● **Given data**:
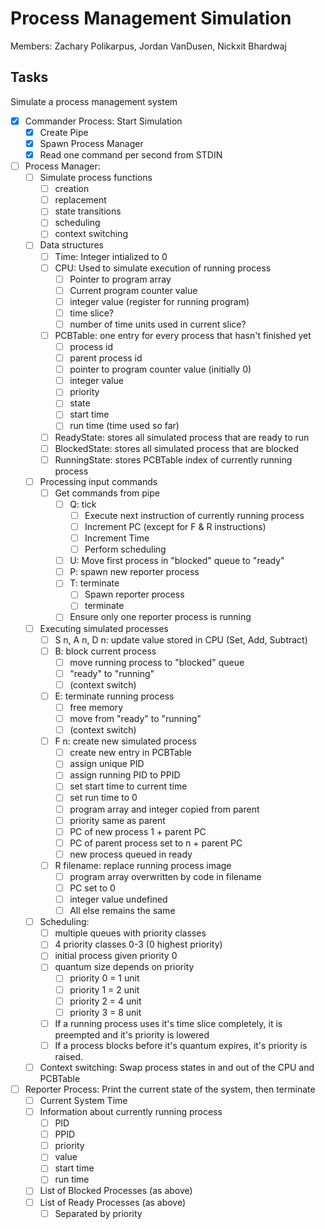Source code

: # Process Management Simulation #

Members: Zachary Polikarpus, Jordan VanDusen, Nickxit Bhardwaj

## Tasks ##

Simulate a process management system

+ [x] Commander Process: Start Simulation
    + [x] Create Pipe
    + [x] Spawn Process Manager
    + [x] Read one command per second from STDIN

+ [ ] Process Manager:
    + [ ] Simulate process functions
        + [ ] creation
        + [ ] replacement
        + [ ] state transitions
        + [ ] scheduling
        + [ ] context switching
    + [ ] Data structures
        + [ ] Time: Integer intialized to 0
        + [ ] CPU: Used to simulate execution of running process
            + [ ] Pointer to program array
            + [ ] Current program counter value
            + [ ] integer value (register for running program)
            + [ ] time slice?
            + [ ] number of time units used in current slice?
        + [ ] PCBTable: one entry for every process that hasn't finished yet
            + [ ] process id
            + [ ] parent process id
            + [ ] pointer to program counter value (initially 0)
            + [ ] integer value
            + [ ] priority
            + [ ] state
            + [ ] start time
            + [ ] run time (time used so far)
        + [ ] ReadyState: stores all simulated process that are ready to run
        + [ ] BlockedState: stores all simulated process that are blocked
        + [ ] RunningState: stores PCBTable index of currently running process
    + [ ] Processing input commands
        + [ ] Get commands from pipe
            + [ ] Q: tick
                + [ ] Execute next instruction of currently running process
                + [ ] Increment PC (except for F & R instructions)
                + [ ] Increment Time
                + [ ] Perform scheduling
            + [ ] U: Move first process in "blocked" queue to "ready"
            + [ ] P: spawn new reporter process
            + [ ] T: terminate
                + [ ] Spawn reporter process
                + [ ] terminate
            + [ ] Ensure only one reporter process is running
    + [ ] Executing simulated processes
        + [ ] S n, A n, D n: update value stored in CPU (Set, Add, Subtract)
        + [ ] B: block current process
            + [ ] move running process to "blocked" queue
            + [ ] "ready" to "running"
            + [ ] (context switch)
        + [ ] E: terminate running process
            + [ ] free memory
            + [ ] move from "ready" to "running"
            + [ ] (context switch)
        + [ ] F n: create new simulated process
            + [ ] create new entry in PCBTable
            + [ ] assign unique PID
            + [ ] assign running PID to PPID
            + [ ] set start time to current time
            + [ ] set run time to 0
            + [ ] program array and integer copied from parent
            + [ ] priority same as parent
            + [ ] PC of new process 1 + parent PC
            + [ ] PC of parent process set to n + parent PC
            + [ ] new process queued in ready
        + [ ] R filename: replace running process image
            + [ ] program array overwritten by code in filename
            + [ ] PC set to 0
            + [ ] integer value undefined
            + [ ] All else remains the same
    + [ ] Scheduling:
        + [ ] multiple queues with priority classes
        + [ ] 4 priority classes 0-3 (0 highest priority)
        + [ ] initial process given priority 0
        + [ ] quantum size depends on priority
            + [ ] priority 0 = 1 unit
            + [ ] priority 1 = 2 unit
            + [ ] priority 2 = 4 unit
            + [ ] priority 3 = 8 unit
        + [ ] If a running process uses it's time slice completely, it is preempted
          and it's priority is lowered
        + [ ] If a process blocks before it's quantum expires, it's priority is
          raised.
    + [ ] Context switching: Swap process states in and out of the CPU and PCBTable

+ [ ] Reporter Process: Print the current state of the system, then terminate
  + [ ] Current System Time
  + [ ] Information about currently running process
      + [ ] PID
      + [ ] PPID
      + [ ] priority
      + [ ] value
      + [ ] start time
      + [ ] run time
  + [ ] List of Blocked Processes (as above)
  + [ ] List of Ready Processes (as above)
      + [ ] Separated by priority
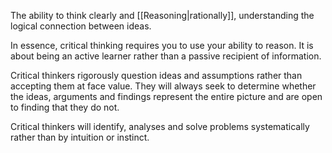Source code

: The ability to think clearly and [[Reasoning|rationally]], understanding the logical connection between ideas.

In essence, critical thinking requires you to use your ability to reason. It is about being an active learner rather than a passive recipient of information.

Critical thinkers rigorously question ideas and assumptions rather than accepting them at face value. They will always seek to determine whether the ideas, arguments and findings represent the entire picture and are open to finding that they do not.

Critical thinkers will identify, analyses and solve problems systematically rather than by intuition or instinct.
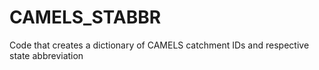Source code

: # CAMELS_STABBR
Code that creates a dictionary of CAMELS catchment IDs and respective state abbreviation
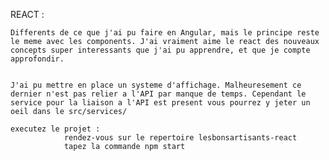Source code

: 


REACT : 

    Differents de ce que j'ai pu faire en Angular, mais le principe reste le meme avec les components. J'ai vraiment aime le react des nouveaux concepts super interessants que j'ai pu apprendre, et que je compte approfondir.


    J'ai pu mettre en place un systeme d'affichage. Malheuresement ce dernier n'est pas relier a l'API par manque de temps. Cependant le service pour la liaison a l'API est present vous pourrez y jeter un oeil dans le src/services/

    executez le projet : 
                rendez-vous sur le repertoire lesbonsartisants-react
                tapez la commande npm start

● **Instructions for the task**:
Spot the lines above that mention "counter" and copy them.

● **Task response**:
            + [ ] Current program counter value
            + [ ] pointer to program counter value (initially 0)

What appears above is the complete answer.